● **Provided entries**
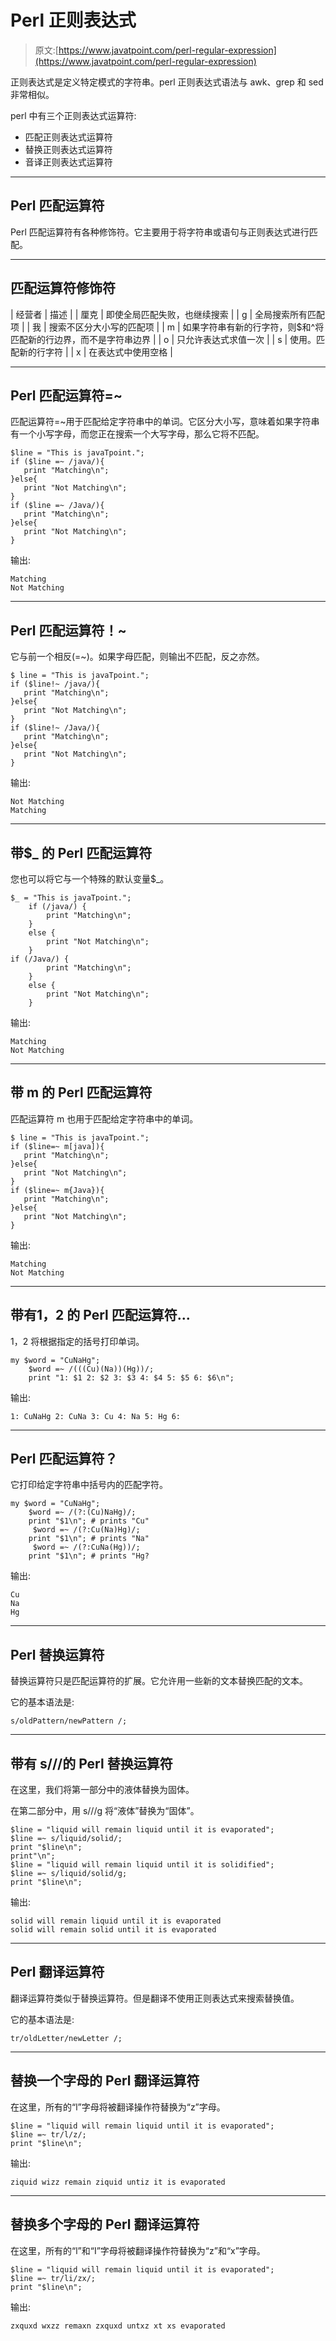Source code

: # Perl 正则表达式

> 原文:[https://www.javatpoint.com/perl-regular-expression](https://www.javatpoint.com/perl-regular-expression)

正则表达式是定义特定模式的字符串。perl 正则表达式语法与 awk、grep 和 sed 非常相似。

perl 中有三个正则表达式运算符:

*   匹配正则表达式运算符
*   替换正则表达式运算符
*   音译正则表达式运算符

* * *

## Perl 匹配运算符

Perl 匹配运算符有各种修饰符。它主要用于将字符串或语句与正则表达式进行匹配。

* * *

## 匹配运算符修饰符

| 经营者 | 描述 |
| 厘克 | 即使全局匹配失败，也继续搜索 |
| g | 全局搜索所有匹配项 |
| 我 | 搜索不区分大小写的匹配项 |
| m | 如果字符串有新的行字符，则$和^将匹配新的行边界，而不是字符串边界 |
| o | 只允许表达式求值一次 |
| s | 使用。匹配新的行字符 |
| x | 在表达式中使用空格 |

* * *

## Perl 匹配运算符=~

匹配运算符=~用于匹配给定字符串中的单词。它区分大小写，意味着如果字符串有一个小写字母，而您正在搜索一个大写字母，那么它将不匹配。

```
$line = "This is javaTpoint.";
if ($line =~ /java/){
   print "Matching\n";
}else{
   print "Not Matching\n";
}
if ($line =~ /Java/){
   print "Matching\n";
}else{
   print "Not Matching\n";
}

```

输出:

```
Matching
Not Matching

```

* * *

## Perl 匹配运算符！~

它与前一个相反(=~)。如果字母匹配，则输出不匹配，反之亦然。

```
$ line = "This is javaTpoint.";
if ($line!~ /java/){
   print "Matching\n";
}else{
   print "Not Matching\n";
}
if ($line!~ /Java/){
   print "Matching\n";
}else{
   print "Not Matching\n";
}

```

输出:

```
Not Matching
Matching

```

* * *

## 带$_ 的 Perl 匹配运算符

您也可以将它与一个特殊的默认变量$_。

```
$_ = "This is javaTpoint.";
    if (/java/) {
        print "Matching\n";
    }
    else {
        print "Not Matching\n";
    }
if (/Java/) {
        print "Matching\n";
    }
    else {
        print "Not Matching\n";
    }

```

输出:

```
Matching
Not Matching

```

* * *

## 带 m 的 Perl 匹配运算符

匹配运算符 m 也用于匹配给定字符串中的单词。

```
$ line = "This is javaTpoint.";
if ($line=~ m[java]){
   print "Matching\n";
}else{
   print "Not Matching\n";
}
if ($line=~ m{Java}){
   print "Matching\n";
}else{
   print "Not Matching\n";
}

```

输出:

```
Matching
Not Matching

```

* * *

## 带有$1，$2 的 Perl 匹配运算符...

$1，$2 将根据指定的括号打印单词。

```
my $word = "CuNaHg";
    $word =~ /(((Cu)(Na))(Hg))/;
    print "1: $1 2: $2 3: $3 4: $4 5: $5 6: $6\n";

```

输出:

```
1: CuNaHg 2: CuNa 3: Cu 4: Na 5: Hg 6: 

```

* * *

## Perl 匹配运算符？

它打印给定字符串中括号内的匹配字符。

```
my $word = "CuNaHg";
    $word =~ /(?:(Cu)NaHg)/;
    print "$1\n"; # prints "Cu"
     $word =~ /(?:Cu(Na)Hg)/;
    print "$1\n"; # prints "Na"
     $word =~ /(?:CuNa(Hg))/;
    print "$1\n"; # prints "Hg?

```

输出:

```
Cu
Na
Hg 

```

* * *

## Perl 替换运算符

替换运算符只是匹配运算符的扩展。它允许用一些新的文本替换匹配的文本。

它的基本语法是:

```
s/oldPattern/newPattern /;

```

* * *

## 带有 s///的 Perl 替换运算符

在这里，我们将第一部分中的液体替换为固体。

在第二部分中，用 s///g 将“液体”替换为“固体”。

```
$line = "liquid will remain liquid until it is evaporated";
$line =~ s/liquid/solid/;
print "$line\n";
print"\n";
$line = "liquid will remain liquid until it is solidified";
$line =~ s/liquid/solid/g;
print "$line\n";

```

输出:

```
solid will remain liquid until it is evaporated
solid will remain solid until it is evaporated

```

* * *

## Perl 翻译运算符

翻译运算符类似于替换运算符。但是翻译不使用正则表达式来搜索替换值。

它的基本语法是:

```
tr/oldLetter/newLetter /;

```

* * *

## 替换一个字母的 Perl 翻译运算符

在这里，所有的“l”字母将被翻译操作符替换为“z”字母。

```
$line = "liquid will remain liquid until it is evaporated";
$line =~ tr/l/z/;
print "$line\n";

```

输出:

```
ziquid wizz remain ziquid untiz it is evaporated

```

* * *

## 替换多个字母的 Perl 翻译运算符

在这里，所有的“l”和“I”字母将被翻译操作符替换为“z”和“x”字母。

```
$line = "liquid will remain liquid until it is evaporated";
$line =~ tr/li/zx/;
print "$line\n";

```

输出:

```
zxquxd wxzz remaxn zxquxd untxz xt xs evaporated

```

● **About this task**
Please tally the lines in the data above containing the string "word", and give the number alone.

● **Exercise solution**
6